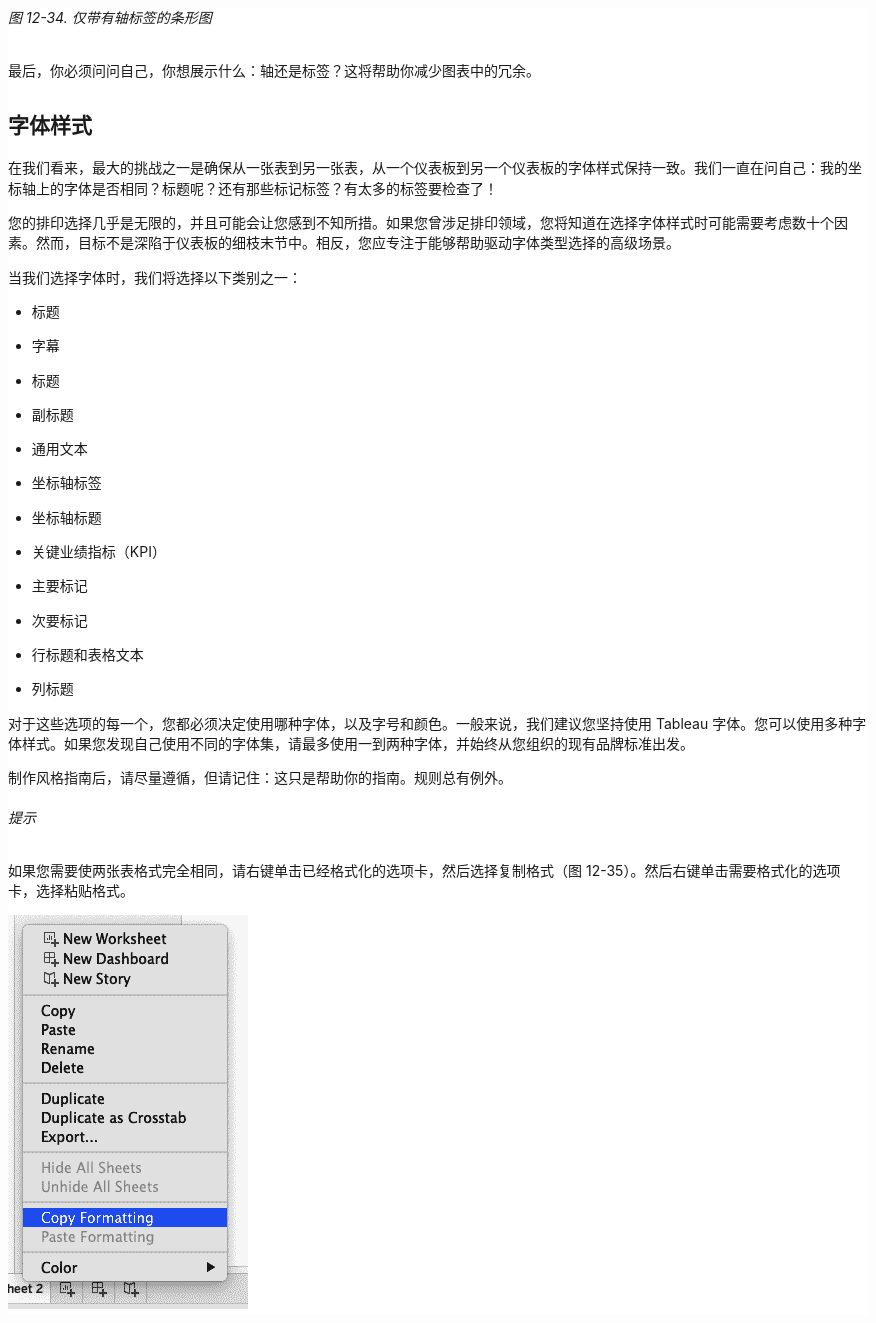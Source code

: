 ###### 图 12-34\. 仅带有轴标签的条形图

最后，你必须问问自己，你想展示什么：轴还是标签？这将帮助你减少图表中的冗余。

## 字体样式

在我们看来，最大的挑战之一是确保从一张表到另一张表，从一个仪表板到另一个仪表板的字体样式保持一致。我们一直在问自己：我的坐标轴上的字体是否相同？标题呢？还有那些标记标签？有太多的标签要检查了！

您的排印选择几乎是无限的，并且可能会让您感到不知所措。如果您曾涉足排印领域，您将知道在选择字体样式时可能需要考虑数十个因素。然而，目标不是深陷于仪表板的细枝末节中。相反，您应专注于能够帮助驱动字体类型选择的高级场景。

当我们选择字体时，我们将选择以下类别之一：

+   标题

+   字幕

+   标题

+   副标题

+   通用文本

+   坐标轴标签

+   坐标轴标题

+   关键业绩指标（KPI）

+   主要标记

+   次要标记

+   行标题和表格文本

+   列标题

对于这些选项的每一个，您都必须决定使用哪种字体，以及字号和颜色。一般来说，我们建议您坚持使用 Tableau 字体。您可以使用多种字体样式。如果您发现自己使用不同的字体集，请最多使用一到两种字体，并始终从您组织的现有品牌标准出发。

制作风格指南后，请尽量遵循，但请记住：这只是帮助你的指南。规则总有例外。

###### 提示

如果您需要使两张表格式完全相同，请右键单击已经格式化的选项卡，然后选择复制格式（图 12-35）。然后右键单击需要格式化的选项卡，选择粘贴格式。

![右键单击选项卡以复制格式](img/TAST_1229.png)
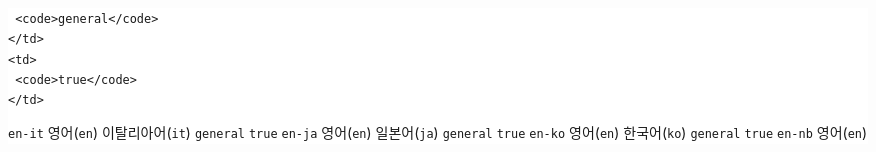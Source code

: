      <code>general</code>
    </td>
    <td>
     <code>true</code>
    </td>
   </tr>
   <tr>
    <td>
     <code>en-it</code>
    </td>
    <td>
     영어(<code>en</code>)
    </td>
    <td>
     이탈리아어(<code>it</code>)
    </td>
    <td>
     <code>general</code>
    </td>
    <td>
     <code>true</code>
    </td>
   </tr>
   <tr>
    <td>
     <code>en-ja</code>
    </td>
    <td>
     영어(<code>en</code>)
    </td>
    <td>
     일본어(<code>ja</code>)
    </td>
    <td>
     <code>general</code>
    </td>
    <td>
     <code>true</code>
    </td>
   </tr>
   <tr>
    <td>
     <code>en-ko</code>
    </td>
    <td>
     영어(<code>en</code>)
    </td>
    <td>
     한국어(<code>ko</code>)
    </td>
    <td>
     <code>general</code>
    </td>
    <td>
     <code>true</code>
    </td>
   </tr>
   <tr>
    <td>
     <code>en-nb</code>
    </td>
    <td>
     영어(<code>en</code>)
    </td>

What you should do:
With the line containing "한국어(<code>ko</code>)" as the first and the final line of the records as the last, copy that span exactly and nothing more.

Solved problem:
     한국어(<code>ko</code>)
    </td>
    <td>
     <code>general</code>
    </td>
    <td>
     <code>true</code>
    </td>
   </tr>
   <tr>
    <td>
     <code>en-nb</code>
    </td>
    <td>
     영어(<code>en</code>)
    </td>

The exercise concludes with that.